Even for today's champions, a downturn could dampen private investors' enthusiasm and trim valuations before any IPO. Moreover, delaying a listing does not postpone public scrutiny forever: when SpaceX or OpenAI decide to go public, they will face the same demands for profitability and transparency as any listed company. And the later the IPO, the larger the company - and the higher the bar to win over the broader public. Shein, for example, is targeting $2bn in net profit in 2025 to reassure the market ahead of a potential IPO, after having to scale back its valuation ambitions. Each quarter without a listing lengthens the wait for early investors seeking returns: pressure for an exit eventually builds, especially for venture funds with finite lifecycles.

Finally, remaining private means managing a limited but demanding shareholder base. Behind-the-scenes negotiations with major investors can intensify if results disappoint or strategic rifts emerge - tensions that would otherwise be arbitrated by the stock market once listed. The recent OpenAI case showed this: despite blistering growth, the governance of an unlisted company can be shaken overnight (the ouster and swift return of its chief in late 2025) under pressure from private shareholders and tech partners. This complex internal governance, combined with a lack of public visibility, can unsettle business partners and regulators. By contrast, a listing imposes stricter governance rules and reassures through regular financial disclosures.

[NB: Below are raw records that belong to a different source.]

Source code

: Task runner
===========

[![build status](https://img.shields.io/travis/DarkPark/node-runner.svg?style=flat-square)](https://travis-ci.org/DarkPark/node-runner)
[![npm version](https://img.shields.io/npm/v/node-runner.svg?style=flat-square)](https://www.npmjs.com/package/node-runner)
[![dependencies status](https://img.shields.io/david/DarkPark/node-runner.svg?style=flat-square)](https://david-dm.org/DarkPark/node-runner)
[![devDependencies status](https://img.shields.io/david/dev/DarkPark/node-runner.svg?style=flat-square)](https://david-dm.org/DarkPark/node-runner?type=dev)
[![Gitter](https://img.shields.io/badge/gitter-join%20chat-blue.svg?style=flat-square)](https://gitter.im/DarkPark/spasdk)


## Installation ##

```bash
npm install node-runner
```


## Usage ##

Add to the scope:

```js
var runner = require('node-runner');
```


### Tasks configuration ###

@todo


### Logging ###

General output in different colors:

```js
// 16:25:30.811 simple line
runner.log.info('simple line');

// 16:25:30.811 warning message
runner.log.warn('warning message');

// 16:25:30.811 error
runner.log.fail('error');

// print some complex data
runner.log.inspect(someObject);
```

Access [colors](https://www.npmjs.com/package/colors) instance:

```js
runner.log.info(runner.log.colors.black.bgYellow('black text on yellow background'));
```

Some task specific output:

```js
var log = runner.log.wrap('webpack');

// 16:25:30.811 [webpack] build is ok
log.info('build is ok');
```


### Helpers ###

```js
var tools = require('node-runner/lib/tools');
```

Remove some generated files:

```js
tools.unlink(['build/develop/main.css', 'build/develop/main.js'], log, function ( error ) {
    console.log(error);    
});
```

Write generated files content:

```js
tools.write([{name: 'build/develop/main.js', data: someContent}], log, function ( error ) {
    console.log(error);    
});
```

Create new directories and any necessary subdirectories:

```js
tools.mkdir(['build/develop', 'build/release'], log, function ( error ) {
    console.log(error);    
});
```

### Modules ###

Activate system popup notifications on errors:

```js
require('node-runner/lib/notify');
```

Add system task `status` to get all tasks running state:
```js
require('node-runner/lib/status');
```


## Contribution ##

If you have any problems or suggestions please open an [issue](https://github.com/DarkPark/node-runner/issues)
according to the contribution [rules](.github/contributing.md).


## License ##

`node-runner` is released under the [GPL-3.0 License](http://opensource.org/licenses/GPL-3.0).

Are they heading for an IPO?

The question is not if, but rather when these private titans will eventually go public. Many analysts expect most of these companies will have to take the step sooner or later, if only to keep growing. SpaceX has already hinted at a possible IPO in 2026, encompassing the Starlink business, to capitalize on its dominance in space. Revolut could seek a listing once it secures its UK banking license, to build trust with the public and regulators. Shein, after navigating trade headwinds, will probably list in Hong Kong or New York to finance its global expansion. OpenAI and Anthropic, whose technologies are reshaping the economy, could remain private as long as Big Tech (Microsoft, Google, Amazon) backs them behind the scenes - but an IPO would give them a currency (stock) for potential acquisitions and greater credibility with enterprise customers.

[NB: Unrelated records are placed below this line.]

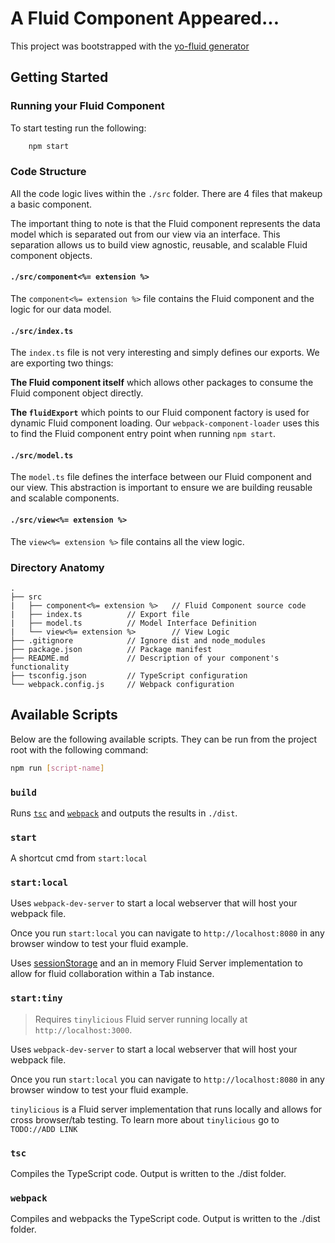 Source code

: # A Fluid Component Appeared...

This project was bootstrapped with the [yo-fluid generator](...)

## Getting Started

### Running your Fluid Component

To start testing run the following:

```bash
    npm start
```

### Code Structure

All the code logic lives within the `./src` folder. There are 4 files that makeup a basic component.

The important thing to note is that the Fluid component represents the data model which is separated out from our view via an interface. This separation allows us to build view agnostic, reusable, and scalable Fluid component objects.

#### `./src/component<%= extension %>`

The `component<%= extension %>` file contains the Fluid component and the logic for our data model.

#### `./src/index.ts`

The `index.ts` file is not very interesting and simply defines our exports. We are exporting two things:

**The Fluid component itself** which allows other packages to consume the Fluid component object directly.

**The `fluidExport`** which points to our Fluid component factory is used for dynamic Fluid component loading. Our `webpack-component-loader` uses this to find the Fluid component entry point when running `npm start`.

#### `./src/model.ts`

The `model.ts` file defines the interface between our Fluid component and our view. This abstraction is important to ensure we are building reusable and scalable components.

#### `./src/view<%= extension %>`

The `view<%= extension %>` file contains all the view logic.

### Directory Anatomy

```text
.
├── src
|   ├── component<%= extension %>   // Fluid Component source code
|   ├── index.ts          // Export file
|   ├── model.ts          // Model Interface Definition
|   └── view<%= extension %>        // View Logic
├── .gitignore            // Ignore dist and node_modules
├── package.json          // Package manifest
├── README.md             // Description of your component's functionality
├── tsconfig.json         // TypeScript configuration
└── webpack.config.js     // Webpack configuration
```

## Available Scripts

Below are the following available scripts. They can be run from the project root with the following command:

```bash
npm run [script-name]
```

### `build`

Runs [`tsc`](###-tsc) and [`webpack`](###-webpack) and outputs the results in `./dist`.

### `start`

A shortcut cmd from `start:local`

### `start:local`

Uses `webpack-dev-server` to start a local webserver that will host your webpack file.

Once you run `start:local` you can navigate to `http://localhost:8080` in any browser window to test your fluid example.

Uses [sessionStorage](https://developer.mozilla.org/en-US/docs/Web/API/Window/sessionStorage) and an in memory Fluid Server implementation to allow for fluid collaboration within a Tab instance.

### `start:tiny`

> Requires `tinylicious` Fluid server running locally at `http://localhost:3000`.

Uses `webpack-dev-server` to start a local webserver that will host your webpack file.

Once you run `start:local` you can navigate to `http://localhost:8080` in any browser window to test your fluid example.

`tinylicious` is a Fluid server implementation that runs locally and
allows for cross browser/tab testing. To learn more about `tinylicious` go to `TODO://ADD LINK`

### `tsc`

Compiles the TypeScript code. Output is written to the ./dist folder.

### `webpack`

Compiles and webpacks the TypeScript code. Output is written to the ./dist folder.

In the meantime, these invisible stockmarket giants continue to weigh heavily on the global economy without appearing in market indexes. Their strategic choices - to stay private or open up to the public - will have major consequences. For the financial ecosystem, watching these leaders remain off-market raises questions about value creation being captured by a few insiders: colossal gains are currently realized in private markets, denying ordinary savers the chance to invest in the most dynamic companies. Conversely, their potential arrival on public markets could bring a breath of fresh air and optimism to exchanges sometimes short of new locomotives. In any case, the line between private and public has never been more blurred - and will remain so as long as the exceptional conditions last that let these titans thrive far from Wall Street's spotlight. The challenge will be to find the right timing: preserving as much as possible the control and long-term vision that made them successful, while one day offering an honorable exit to those who believed in them from the outset.